──────── Material for the task ────────

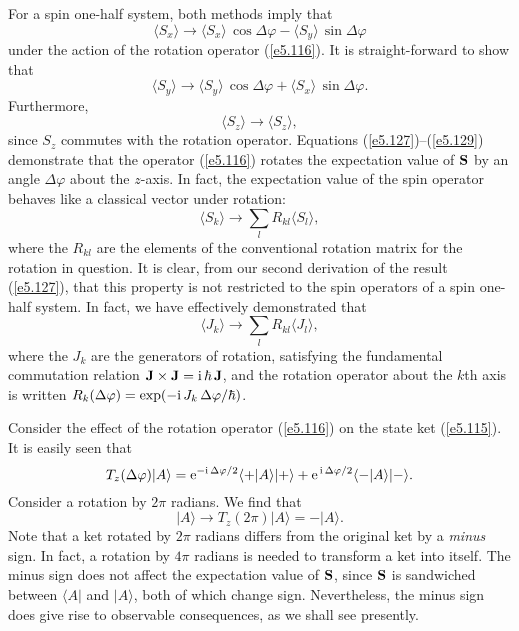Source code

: For a  spin one-half system, both methods imply that
\begin{equation}\label{e5.127}
\langle S_x \rangle \rightarrow \langle S_x\rangle \,\cos\Delta\varphi
- \langle S_y\rangle\,\sin\Delta\varphi
\end{equation}
under the action of the rotation operator (\ref{e5.116}). It is straight-forward to
show that 
\begin{equation}
\langle S_y \rangle \rightarrow \langle S_y\rangle \,\cos\Delta\varphi
+ \langle S_x\rangle\,\sin\Delta\varphi.
\end{equation}
Furthermore, 
\begin{equation}\label{e5.129}
\langle S_z \rangle \rightarrow\langle S_z\rangle,
\end{equation}
since $S_z$ commutes with the rotation operator. Equations (\ref{e5.127})--(\ref{e5.129})
 demonstrate that
the operator (\ref{e5.116}) rotates the expectation value of ${\bf S}$ by an
angle $\Delta \varphi$ about the $z$-axis. In fact, the expectation value
of the spin operator behaves like a classical  vector under rotation:
\begin{equation}
\langle S_k \rangle \rightarrow \sum_l R_{kl} \langle S_l\rangle,
\end{equation}
where the $R_{kl}$ are the elements of the  conventional rotation matrix 
for the rotation in question. It is clear, from our  second derivation of
the result (\ref{e5.127}), that this property is not restricted to the spin operators of
a spin one-half system. In fact, we have effectively demonstrated that
\begin{equation}
\langle J_k \rangle \rightarrow \sum_l R_{kl} \langle J_l\rangle,
\end{equation}
where the $J_k$ are the generators of rotation, satisfying the fundamental
commutation relation ${\bf J}\times {\bf J} = {\rm i}\,\hbar\, {\bf J}$,
and the rotation operator about the $k$th axis is written
$R_k (\Delta\varphi) = \exp(-{\rm i}\,J_k\, \Delta\varphi/\hbar)$. 

Consider the effect of the rotation operator (\ref{e5.116}) on the state ket (\ref{e5.115}).
It is easily seen that
\begin{equation}\label{e5.132}
T_z(\Delta\varphi)|A\rangle = {\rm e}^{-{\rm i}\,\Delta\varphi/2}
\langle +|A\rangle |+\rangle +  {\rm e}^{\,{\rm i}\,\Delta\varphi/2}
\langle -|A\rangle |-\rangle.
\end{equation}
Consider a rotation by $2\pi$ radians. We find that
\begin{equation}\label{e5.133}
|A\rangle \rightarrow T_z(2\pi)|A\rangle = -|A\rangle.
\end{equation}
Note that a ket rotated by $2\pi$ radians differs from the original ket by a
{\em minus} sign. In fact, a rotation by $4\pi$ radians is needed to transform a ket
into itself. The minus sign does not affect the expectation value of
${\bf S}$, since ${\bf S}$ is sandwiched between $\langle A|$ and $| A\rangle$,
both of which change sign. Nevertheless, the minus sign does give rise to
observable consequences, as we shall see  presently.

────────

Exact repetition of all entries is required. The pictures should not appear.

Source code

: For a  spin one-half system, both methods imply that
\begin{equation}\label{e5.127}
\langle S_x \rangle \rightarrow \langle S_x\rangle \,\cos\Delta\varphi
- \langle S_y\rangle\,\sin\Delta\varphi
\end{equation}
under the action of the rotation operator (\ref{e5.116}). It is straight-forward to
show that 
\begin{equation}
\langle S_y \rangle \rightarrow \langle S_y\rangle \,\cos\Delta\varphi
+ \langle S_x\rangle\,\sin\Delta\varphi.
\end{equation}
Furthermore, 
\begin{equation}\label{e5.129}
\langle S_z \rangle \rightarrow\langle S_z\rangle,
\end{equation}
since $S_z$ commutes with the rotation operator. Equations (\ref{e5.127})--(\ref{e5.129})
 demonstrate that
the operator (\ref{e5.116}) rotates the expectation value of ${\bf S}$ by an
angle $\Delta \varphi$ about the $z$-axis. In fact, the expectation value
of the spin operator behaves like a classical  vector under rotation:
\begin{equation}
\langle S_k \rangle \rightarrow \sum_l R_{kl} \langle S_l\rangle,
\end{equation}
where the $R_{kl}$ are the elements of the  conventional rotation matrix 
for the rotation in question. It is clear, from our  second derivation of
the result (\ref{e5.127}), that this property is not restricted to the spin operators of
a spin one-half system. In fact, we have effectively demonstrated that
\begin{equation}
\langle J_k \rangle \rightarrow \sum_l R_{kl} \langle J_l\rangle,
\end{equation}
where the $J_k$ are the generators of rotation, satisfying the fundamental
commutation relation ${\bf J}\times {\bf J} = {\rm i}\,\hbar\, {\bf J}$,
and the rotation operator about the $k$th axis is written
$R_k (\Delta\varphi) = \exp(-{\rm i}\,J_k\, \Delta\varphi/\hbar)$. 

Consider the effect of the rotation operator (\ref{e5.116}) on the state ket (\ref{e5.115}).
It is easily seen that
\begin{equation}\label{e5.132}
T_z(\Delta\varphi)|A\rangle = {\rm e}^{-{\rm i}\,\Delta\varphi/2}
\langle +|A\rangle |+\rangle +  {\rm e}^{\,{\rm i}\,\Delta\varphi/2}
\langle -|A\rangle |-\rangle.
\end{equation}
Consider a rotation by $2\pi$ radians. We find that
\begin{equation}\label{e5.133}
|A\rangle \rightarrow T_z(2\pi)|A\rangle = -|A\rangle.
\end{equation}
Note that a ket rotated by $2\pi$ radians differs from the original ket by a
{\em minus} sign. In fact, a rotation by $4\pi$ radians is needed to transform a ket
into itself. The minus sign does not affect the expectation value of
${\bf S}$, since ${\bf S}$ is sandwiched between $\langle A|$ and $| A\rangle$,
both of which change sign. Nevertheless, the minus sign does give rise to
observable consequences, as we shall see  presently.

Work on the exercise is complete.